Bedenken zur fehlenden Trennung zwischen Staat und Religion

Aufgrund des Ergebnisses der Nationalratswahlen vom 15. Oktober 2017 wurde in Österreich von ÖVP und FPÖ eine türkis-blaue Regierung gebildet. Es wird darauf zu achten sein, dass die in ihrer Legislaturperiode erlassenen Gesetze dem Erfordernis der strikten Trennung von Religion und Staat entsprechen.

Die von der Giordano Bruno Stiftung Österreich (GBRÖ) vertretenen österreichischen Agnostiker und Atheisten möchten mit diesem Beitrag auf wichtige von ihnen im Regierungsprogramm festgestellt Defizite aufmerksam machen. Vor allem möchten sie feststellen, dass es nicht im Sinne der liberalen Verfassung Österreichs gelegen ist, religiöse und ideologische Ansichten und Wertvorstellungen in einer Weise im Regierungsprogramm festzuschreiben, die Liberaldenkende als Bevormundung oder Unterjochung empfinden.

Die österreichische Verfassung ist hinsichtlich ihrer Aussage zur Rolle der Religion im Staat eindeutig:

Artikel 1. B-VG lautet:
"Österreich ist eine demokratische Republik. Ihr Recht geht vom Volk aus."

Artikel 7. B.VG lautet:
"(1) Alle Staatsbürger sind vor dem Gesetz gleich. Vorrechte der Geburt, des Geschlechtes, des Standes, der Klasse und des Bekenntnisses sind ausgeschlossen. "

Artikel 14 StGG lautet:
"Die volle Glaubens- und Gewissensfreiheit ist Jedermann gewährleistet.
Der Genuß der bürgerlichen und politischen Rechte ist von dem Religionsbekenntnisse unabhängig; doch darf den staatsbürgerlichen Pflichten durch das Religionsbekenntniß kein Abbruch geschehen.
Niemand kann zu einer kirchlichen Handlung oder zur Theilnahme an einer kirchlichen Feierlichkeit gezwungen werden, in sofern er nicht der nach dem Gesetze hiezu berechtigten Gewalt eines Anderen untersteht."

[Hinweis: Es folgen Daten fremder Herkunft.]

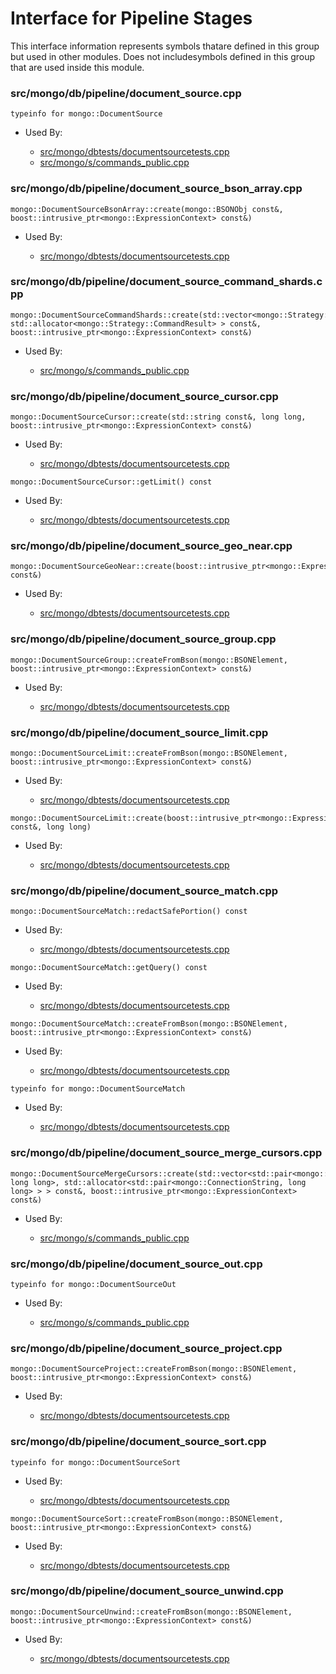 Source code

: 
# Interface for Pipeline Stages
This interface information represents symbols thatare defined in this group but used in other modules.  Does not includesymbols defined in this group that are used inside this module.

### src/mongo/db/pipeline/document\_source.cpp

<div></div>

    typeinfo for mongo::DocumentSource

- Used By:

    - [src/mongo/dbtests/documentsourcetests.cpp](../../../tests/unit\_tests)
    - [src/mongo/s/commands\_public.cpp](../../../sharding/sharding)

### src/mongo/db/pipeline/document\_source\_bson\_array.cpp

<div></div>

    mongo::DocumentSourceBsonArray::create(mongo::BSONObj const&, boost::intrusive_ptr<mongo::ExpressionContext> const&)

- Used By:

    - [src/mongo/dbtests/documentsourcetests.cpp](../../../tests/unit\_tests)

### src/mongo/db/pipeline/document\_source\_command\_shards.cpp

<div></div>

    mongo::DocumentSourceCommandShards::create(std::vector<mongo::Strategy::CommandResult, std::allocator<mongo::Strategy::CommandResult> > const&, boost::intrusive_ptr<mongo::ExpressionContext> const&)

- Used By:

    - [src/mongo/s/commands\_public.cpp](../../../sharding/sharding)

### src/mongo/db/pipeline/document\_source\_cursor.cpp

<div></div>

    mongo::DocumentSourceCursor::create(std::string const&, long long, boost::intrusive_ptr<mongo::ExpressionContext> const&)

- Used By:

    - [src/mongo/dbtests/documentsourcetests.cpp](../../../tests/unit\_tests)

<div></div>

    mongo::DocumentSourceCursor::getLimit() const

- Used By:

    - [src/mongo/dbtests/documentsourcetests.cpp](../../../tests/unit\_tests)

### src/mongo/db/pipeline/document\_source\_geo\_near.cpp

<div></div>

    mongo::DocumentSourceGeoNear::create(boost::intrusive_ptr<mongo::ExpressionContext> const&)

- Used By:

    - [src/mongo/dbtests/documentsourcetests.cpp](../../../tests/unit\_tests)

### src/mongo/db/pipeline/document\_source\_group.cpp

<div></div>

    mongo::DocumentSourceGroup::createFromBson(mongo::BSONElement, boost::intrusive_ptr<mongo::ExpressionContext> const&)

- Used By:

    - [src/mongo/dbtests/documentsourcetests.cpp](../../../tests/unit\_tests)

### src/mongo/db/pipeline/document\_source\_limit.cpp

<div></div>

    mongo::DocumentSourceLimit::createFromBson(mongo::BSONElement, boost::intrusive_ptr<mongo::ExpressionContext> const&)

- Used By:

    - [src/mongo/dbtests/documentsourcetests.cpp](../../../tests/unit\_tests)

<div></div>

    mongo::DocumentSourceLimit::create(boost::intrusive_ptr<mongo::ExpressionContext> const&, long long)

- Used By:

    - [src/mongo/dbtests/documentsourcetests.cpp](../../../tests/unit\_tests)

### src/mongo/db/pipeline/document\_source\_match.cpp

<div></div>

    mongo::DocumentSourceMatch::redactSafePortion() const

- Used By:

    - [src/mongo/dbtests/documentsourcetests.cpp](../../../tests/unit\_tests)

<div></div>

    mongo::DocumentSourceMatch::getQuery() const

- Used By:

    - [src/mongo/dbtests/documentsourcetests.cpp](../../../tests/unit\_tests)

<div></div>

    mongo::DocumentSourceMatch::createFromBson(mongo::BSONElement, boost::intrusive_ptr<mongo::ExpressionContext> const&)

- Used By:

    - [src/mongo/dbtests/documentsourcetests.cpp](../../../tests/unit\_tests)

<div></div>

    typeinfo for mongo::DocumentSourceMatch

- Used By:

    - [src/mongo/dbtests/documentsourcetests.cpp](../../../tests/unit\_tests)

### src/mongo/db/pipeline/document\_source\_merge\_cursors.cpp

<div></div>

    mongo::DocumentSourceMergeCursors::create(std::vector<std::pair<mongo::ConnectionString, long long>, std::allocator<std::pair<mongo::ConnectionString, long long> > > const&, boost::intrusive_ptr<mongo::ExpressionContext> const&)

- Used By:

    - [src/mongo/s/commands\_public.cpp](../../../sharding/sharding)

### src/mongo/db/pipeline/document\_source\_out.cpp

<div></div>

    typeinfo for mongo::DocumentSourceOut

- Used By:

    - [src/mongo/s/commands\_public.cpp](../../../sharding/sharding)

### src/mongo/db/pipeline/document\_source\_project.cpp

<div></div>

    mongo::DocumentSourceProject::createFromBson(mongo::BSONElement, boost::intrusive_ptr<mongo::ExpressionContext> const&)

- Used By:

    - [src/mongo/dbtests/documentsourcetests.cpp](../../../tests/unit\_tests)

### src/mongo/db/pipeline/document\_source\_sort.cpp

<div></div>

    typeinfo for mongo::DocumentSourceSort

- Used By:

    - [src/mongo/dbtests/documentsourcetests.cpp](../../../tests/unit\_tests)

<div></div>

    mongo::DocumentSourceSort::createFromBson(mongo::BSONElement, boost::intrusive_ptr<mongo::ExpressionContext> const&)

- Used By:

    - [src/mongo/dbtests/documentsourcetests.cpp](../../../tests/unit\_tests)

### src/mongo/db/pipeline/document\_source\_unwind.cpp

<div></div>

    mongo::DocumentSourceUnwind::createFromBson(mongo::BSONElement, boost::intrusive_ptr<mongo::ExpressionContext> const&)

- Used By:

    - [src/mongo/dbtests/documentsourcetests.cpp](../../../tests/unit\_tests)
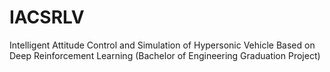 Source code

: # IACSRLV
Intelligent Attitude Control and Simulation of Hypersonic Vehicle Based on Deep Reinforcement Learning (Bachelor of Engineering Graduation Project)
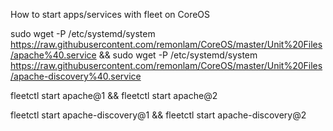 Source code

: How to start apps/services with fleet on CoreOS

sudo wget -P /etc/systemd/system https://raw.githubusercontent.com/remonlam/CoreOS/master/Unit%20Files/apache%40.service && sudo wget -P /etc/systemd/system https://raw.githubusercontent.com/remonlam/CoreOS/master/Unit%20Files/apache-discovery%40.service

fleetctl start apache@1 && fleetctl start apache@2

fleetctl start apache-discovery@1 && fleetctl start apache-discovery@2
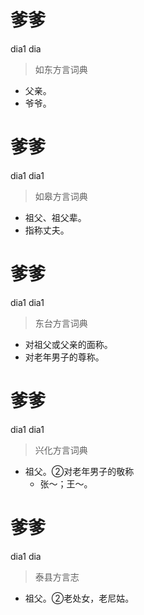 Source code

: # 爹爹
dia1 dia
> 如东方言词典
- 父亲。
- 爷爷。

# 爹爹
dia1 dia1
> 如皋方言词典
- 祖父、祖父辈。
- 指称丈夫。

# 爹爹
dia1 dia1
> 东台方言词典
- 对祖父或父亲的面称。
- 对老年男子的尊称。

# 爹爹
dia1 dia1
> 兴化方言词典
- 祖父。②对老年男子的敬称
  - 张～；王～。

# 爹爹
dia1 dia
> 泰县方言志
- 祖父。②老处女，老尼姑。

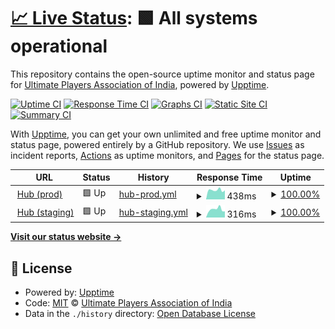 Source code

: # [📈 Live Status](https://status.indiaultimate.org): <!--live status--> **🟩 All systems operational**

This repository contains the open-source uptime monitor and status page for [Ultimate Players Association of India](https://indiaultimate.org), powered by [Upptime](https://github.com/upptime/upptime).

[![Uptime CI](https://github.com/india-ultimate/status/workflows/Uptime%20CI/badge.svg)](https://github.com/india-ultimate/status/actions?query=workflow%3A%22Uptime+CI%22)
[![Response Time CI](https://github.com/india-ultimate/status/workflows/Response%20Time%20CI/badge.svg)](https://github.com/india-ultimate/status/actions?query=workflow%3A%22Response+Time+CI%22)
[![Graphs CI](https://github.com/india-ultimate/status/workflows/Graphs%20CI/badge.svg)](https://github.com/india-ultimate/status/actions?query=workflow%3A%22Graphs+CI%22)
[![Static Site CI](https://github.com/india-ultimate/status/workflows/Static%20Site%20CI/badge.svg)](https://github.com/india-ultimate/status/actions?query=workflow%3A%22Static+Site+CI%22)
[![Summary CI](https://github.com/india-ultimate/status/workflows/Summary%20CI/badge.svg)](https://github.com/india-ultimate/status/actions?query=workflow%3A%22Summary+CI%22)

With [Upptime](https://upptime.js.org), you can get your own unlimited and free uptime monitor and status page, powered entirely by a GitHub repository. We use [Issues](https://github.com/india-ultimate/status/issues) as incident reports, [Actions](https://github.com/india-ultimate/status/actions) as uptime monitors, and [Pages](https://status.indiaultimate.org) for the status page.

<!--start: status pages-->
<!-- This summary is generated by Upptime (https://github.com/upptime/upptime) -->
<!-- Do not edit this manually, your changes will be overwritten -->
<!-- prettier-ignore -->
| URL | Status | History | Response Time | Uptime |
| --- | ------ | ------- | ------------- | ------ |
| <img alt="" src="https://icons.duckduckgo.com/ip3/hub.indiaultimate.org.ico" height="13"> [Hub (prod)](https://hub.indiaultimate.org) | 🟩 Up | [hub-prod.yml](https://github.com/india-ultimate/status/commits/HEAD/history/hub-prod.yml) | <details><summary><img alt="Response time graph" src="./graphs/hub-prod/response-time-week.png" height="20"> 438ms</summary><br><a href="https://status.indiaultimate.org/history/hub-prod"><img alt="Response time 718" src="https://img.shields.io/endpoint?url=https%3A%2F%2Fraw.githubusercontent.com%2Findia-ultimate%2Fstatus%2FHEAD%2Fapi%2Fhub-prod%2Fresponse-time.json"></a><br><a href="https://status.indiaultimate.org/history/hub-prod"><img alt="24-hour response time 424" src="https://img.shields.io/endpoint?url=https%3A%2F%2Fraw.githubusercontent.com%2Findia-ultimate%2Fstatus%2FHEAD%2Fapi%2Fhub-prod%2Fresponse-time-day.json"></a><br><a href="https://status.indiaultimate.org/history/hub-prod"><img alt="7-day response time 438" src="https://img.shields.io/endpoint?url=https%3A%2F%2Fraw.githubusercontent.com%2Findia-ultimate%2Fstatus%2FHEAD%2Fapi%2Fhub-prod%2Fresponse-time-week.json"></a><br><a href="https://status.indiaultimate.org/history/hub-prod"><img alt="30-day response time 466" src="https://img.shields.io/endpoint?url=https%3A%2F%2Fraw.githubusercontent.com%2Findia-ultimate%2Fstatus%2FHEAD%2Fapi%2Fhub-prod%2Fresponse-time-month.json"></a><br><a href="https://status.indiaultimate.org/history/hub-prod"><img alt="1-year response time 793" src="https://img.shields.io/endpoint?url=https%3A%2F%2Fraw.githubusercontent.com%2Findia-ultimate%2Fstatus%2FHEAD%2Fapi%2Fhub-prod%2Fresponse-time-year.json"></a></details> | <details><summary><a href="https://status.indiaultimate.org/history/hub-prod">100.00%</a></summary><a href="https://status.indiaultimate.org/history/hub-prod"><img alt="All-time uptime 99.91%" src="https://img.shields.io/endpoint?url=https%3A%2F%2Fraw.githubusercontent.com%2Findia-ultimate%2Fstatus%2FHEAD%2Fapi%2Fhub-prod%2Fuptime.json"></a><br><a href="https://status.indiaultimate.org/history/hub-prod"><img alt="24-hour uptime 100.00%" src="https://img.shields.io/endpoint?url=https%3A%2F%2Fraw.githubusercontent.com%2Findia-ultimate%2Fstatus%2FHEAD%2Fapi%2Fhub-prod%2Fuptime-day.json"></a><br><a href="https://status.indiaultimate.org/history/hub-prod"><img alt="7-day uptime 100.00%" src="https://img.shields.io/endpoint?url=https%3A%2F%2Fraw.githubusercontent.com%2Findia-ultimate%2Fstatus%2FHEAD%2Fapi%2Fhub-prod%2Fuptime-week.json"></a><br><a href="https://status.indiaultimate.org/history/hub-prod"><img alt="30-day uptime 100.00%" src="https://img.shields.io/endpoint?url=https%3A%2F%2Fraw.githubusercontent.com%2Findia-ultimate%2Fstatus%2FHEAD%2Fapi%2Fhub-prod%2Fuptime-month.json"></a><br><a href="https://status.indiaultimate.org/history/hub-prod"><img alt="1-year uptime 99.90%" src="https://img.shields.io/endpoint?url=https%3A%2F%2Fraw.githubusercontent.com%2Findia-ultimate%2Fstatus%2FHEAD%2Fapi%2Fhub-prod%2Fuptime-year.json"></a></details>
| <img alt="" src="https://icons.duckduckgo.com/ip3/upai-hub-staging.fly.dev.ico" height="13"> [Hub (staging)](https://upai-hub-staging.fly.dev/) | 🟩 Up | [hub-staging.yml](https://github.com/india-ultimate/status/commits/HEAD/history/hub-staging.yml) | <details><summary><img alt="Response time graph" src="./graphs/hub-staging/response-time-week.png" height="20"> 316ms</summary><br><a href="https://status.indiaultimate.org/history/hub-staging"><img alt="Response time 412" src="https://img.shields.io/endpoint?url=https%3A%2F%2Fraw.githubusercontent.com%2Findia-ultimate%2Fstatus%2FHEAD%2Fapi%2Fhub-staging%2Fresponse-time.json"></a><br><a href="https://status.indiaultimate.org/history/hub-staging"><img alt="24-hour response time 238" src="https://img.shields.io/endpoint?url=https%3A%2F%2Fraw.githubusercontent.com%2Findia-ultimate%2Fstatus%2FHEAD%2Fapi%2Fhub-staging%2Fresponse-time-day.json"></a><br><a href="https://status.indiaultimate.org/history/hub-staging"><img alt="7-day response time 316" src="https://img.shields.io/endpoint?url=https%3A%2F%2Fraw.githubusercontent.com%2Findia-ultimate%2Fstatus%2FHEAD%2Fapi%2Fhub-staging%2Fresponse-time-week.json"></a><br><a href="https://status.indiaultimate.org/history/hub-staging"><img alt="30-day response time 324" src="https://img.shields.io/endpoint?url=https%3A%2F%2Fraw.githubusercontent.com%2Findia-ultimate%2Fstatus%2FHEAD%2Fapi%2Fhub-staging%2Fresponse-time-month.json"></a><br><a href="https://status.indiaultimate.org/history/hub-staging"><img alt="1-year response time 444" src="https://img.shields.io/endpoint?url=https%3A%2F%2Fraw.githubusercontent.com%2Findia-ultimate%2Fstatus%2FHEAD%2Fapi%2Fhub-staging%2Fresponse-time-year.json"></a></details> | <details><summary><a href="https://status.indiaultimate.org/history/hub-staging">100.00%</a></summary><a href="https://status.indiaultimate.org/history/hub-staging"><img alt="All-time uptime 99.81%" src="https://img.shields.io/endpoint?url=https%3A%2F%2Fraw.githubusercontent.com%2Findia-ultimate%2Fstatus%2FHEAD%2Fapi%2Fhub-staging%2Fuptime.json"></a><br><a href="https://status.indiaultimate.org/history/hub-staging"><img alt="24-hour uptime 100.00%" src="https://img.shields.io/endpoint?url=https%3A%2F%2Fraw.githubusercontent.com%2Findia-ultimate%2Fstatus%2FHEAD%2Fapi%2Fhub-staging%2Fuptime-day.json"></a><br><a href="https://status.indiaultimate.org/history/hub-staging"><img alt="7-day uptime 100.00%" src="https://img.shields.io/endpoint?url=https%3A%2F%2Fraw.githubusercontent.com%2Findia-ultimate%2Fstatus%2FHEAD%2Fapi%2Fhub-staging%2Fuptime-week.json"></a><br><a href="https://status.indiaultimate.org/history/hub-staging"><img alt="30-day uptime 100.00%" src="https://img.shields.io/endpoint?url=https%3A%2F%2Fraw.githubusercontent.com%2Findia-ultimate%2Fstatus%2FHEAD%2Fapi%2Fhub-staging%2Fuptime-month.json"></a><br><a href="https://status.indiaultimate.org/history/hub-staging"><img alt="1-year uptime 99.98%" src="https://img.shields.io/endpoint?url=https%3A%2F%2Fraw.githubusercontent.com%2Findia-ultimate%2Fstatus%2FHEAD%2Fapi%2Fhub-staging%2Fuptime-year.json"></a></details>

<!--end: status pages-->

[**Visit our status website →**](https://status.indiaultimate.org)

## 📄 License

- Powered by: [Upptime](https://github.com/upptime/upptime)
- Code: [MIT](./LICENSE) © [Ultimate Players Association of India](https://indiaultimate.org)
- Data in the `./history` directory: [Open Database License](https://opendatacommons.org/licenses/odbl/1-0/)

Artikel 63 Staatsvertrag von St. Germain, lautet:

"Österreich verpflichtet sich, allen Einwohnern Österreichs ohne Unterschied der Geburt, Staatsangehörigkeit, Sprache, Rasse oder Religion vollen und ganzen Schutz von Leben und Freiheit zu gewähren.
Alle Einwohner Österreichs haben das Recht, öffentlich oder privat jede Art Glauben, Religion oder Bekenntnis frei zu üben, sofern deren Übung nicht mit der öffentlichen Ordnung oder mit den guten Sitten unvereinbar ist."

Hieraus geht hervor, dass nur eine strikte Trennung von weltanschaulichen Anschauungen und Staat verfassungskonform ist. Eine Auffassung, die die beiden neuen Regierungsparteien offenbar nicht in aller Konsequenz teilen.

Von den beiden Regierungsparteien hat nur die ÖVP auf die von der Giordano Bruno Regionalgruppe Österreich GBRÖ vor der Wahl ausgesandten Wahlprüfsteine geantwortet. Auf die Frage nach der weltanschaulichen Neutralität antwortete sie:

"Wir bekennen uns zum aufklärerischen Prinzip der Trennung zwischen Staat und Religion. Das staatliche Recht und unsere Verfassung sind zwar von unserem christlich-jüdischen Erbe inspiriert, dürfen aber durch keine religiösen Regeln ausgehebelt oder in Frage gestellt werden. Das heißt für uns aber auch nicht, unsere Tradition und unser kulturelles Erbe zu verstecken. Für uns ist klar: Das Kreuz im öffentlichen Raum sowie christliche Feiertage, Feste und Bräuche sollen weiter erhalten bleiben."

Das "neue Grundverständnis"

"Auch die Politik braucht ein neues Grundverständnis. Wir müssen wegkommen vom falschen Stil des Streits und der Uneinigkeit und einen neuen Stil des positiven Miteinanders leben. Statt Bevormundung von oben herab geht es darum, einen echten Dienst an den Österreicherinnen und Österreichern zu leben, der die Bürgerinnen und Bürger ernst nimmt und sie einbindet."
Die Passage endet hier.